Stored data
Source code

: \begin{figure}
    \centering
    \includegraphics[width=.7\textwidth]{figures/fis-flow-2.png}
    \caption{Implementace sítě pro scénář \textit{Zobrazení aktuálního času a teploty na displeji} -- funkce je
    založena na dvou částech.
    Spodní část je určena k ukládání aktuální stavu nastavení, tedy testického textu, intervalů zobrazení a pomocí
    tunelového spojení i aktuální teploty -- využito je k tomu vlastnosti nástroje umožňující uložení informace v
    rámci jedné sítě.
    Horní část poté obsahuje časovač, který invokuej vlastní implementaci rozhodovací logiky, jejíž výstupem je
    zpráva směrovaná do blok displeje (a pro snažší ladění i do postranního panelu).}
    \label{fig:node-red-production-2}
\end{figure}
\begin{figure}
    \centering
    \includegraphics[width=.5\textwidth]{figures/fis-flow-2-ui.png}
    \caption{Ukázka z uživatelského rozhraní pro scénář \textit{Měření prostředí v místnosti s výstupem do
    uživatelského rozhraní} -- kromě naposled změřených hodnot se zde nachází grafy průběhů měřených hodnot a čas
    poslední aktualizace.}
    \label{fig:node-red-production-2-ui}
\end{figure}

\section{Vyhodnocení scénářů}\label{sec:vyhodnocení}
---
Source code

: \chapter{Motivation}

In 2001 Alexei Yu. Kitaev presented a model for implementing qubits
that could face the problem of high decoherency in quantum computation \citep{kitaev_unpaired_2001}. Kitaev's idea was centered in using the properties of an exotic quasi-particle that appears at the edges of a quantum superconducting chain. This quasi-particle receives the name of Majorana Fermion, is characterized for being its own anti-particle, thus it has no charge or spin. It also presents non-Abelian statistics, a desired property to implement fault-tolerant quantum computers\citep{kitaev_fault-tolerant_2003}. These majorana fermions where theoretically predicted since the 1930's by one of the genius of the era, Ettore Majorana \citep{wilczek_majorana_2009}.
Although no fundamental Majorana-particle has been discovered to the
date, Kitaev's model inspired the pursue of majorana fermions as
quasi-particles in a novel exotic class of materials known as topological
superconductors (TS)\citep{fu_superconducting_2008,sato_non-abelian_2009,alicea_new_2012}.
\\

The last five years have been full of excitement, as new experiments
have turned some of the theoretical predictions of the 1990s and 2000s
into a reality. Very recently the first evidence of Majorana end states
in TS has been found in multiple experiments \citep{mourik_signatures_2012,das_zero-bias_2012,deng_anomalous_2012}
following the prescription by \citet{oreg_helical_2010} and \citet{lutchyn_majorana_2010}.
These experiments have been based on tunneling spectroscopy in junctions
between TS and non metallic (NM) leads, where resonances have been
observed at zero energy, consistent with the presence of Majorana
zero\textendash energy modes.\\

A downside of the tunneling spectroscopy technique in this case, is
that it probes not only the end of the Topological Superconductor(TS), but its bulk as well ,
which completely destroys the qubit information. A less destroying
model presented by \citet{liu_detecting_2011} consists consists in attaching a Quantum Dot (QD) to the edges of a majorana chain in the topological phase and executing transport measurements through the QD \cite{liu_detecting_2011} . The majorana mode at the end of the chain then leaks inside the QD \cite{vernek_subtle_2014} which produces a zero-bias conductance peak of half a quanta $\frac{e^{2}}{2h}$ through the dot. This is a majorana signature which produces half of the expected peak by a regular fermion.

WHAT THE TASK REQUIRES — Your answer should consist solely of the lines above from the line with "in TS has been" to the line with "between TS and", both included, reproduced exactly.

OUTPUT FOR THIS EXERCISE —
in TS has been found in multiple experiments \citep{mourik_signatures_2012,das_zero-bias_2012,deng_anomalous_2012}
following the prescription by \citet{oreg_helical_2010} and \citet{lutchyn_majorana_2010}.
These experiments have been based on tunneling spectroscopy in junctions
between TS and non metallic (NM) leads, where resonances have been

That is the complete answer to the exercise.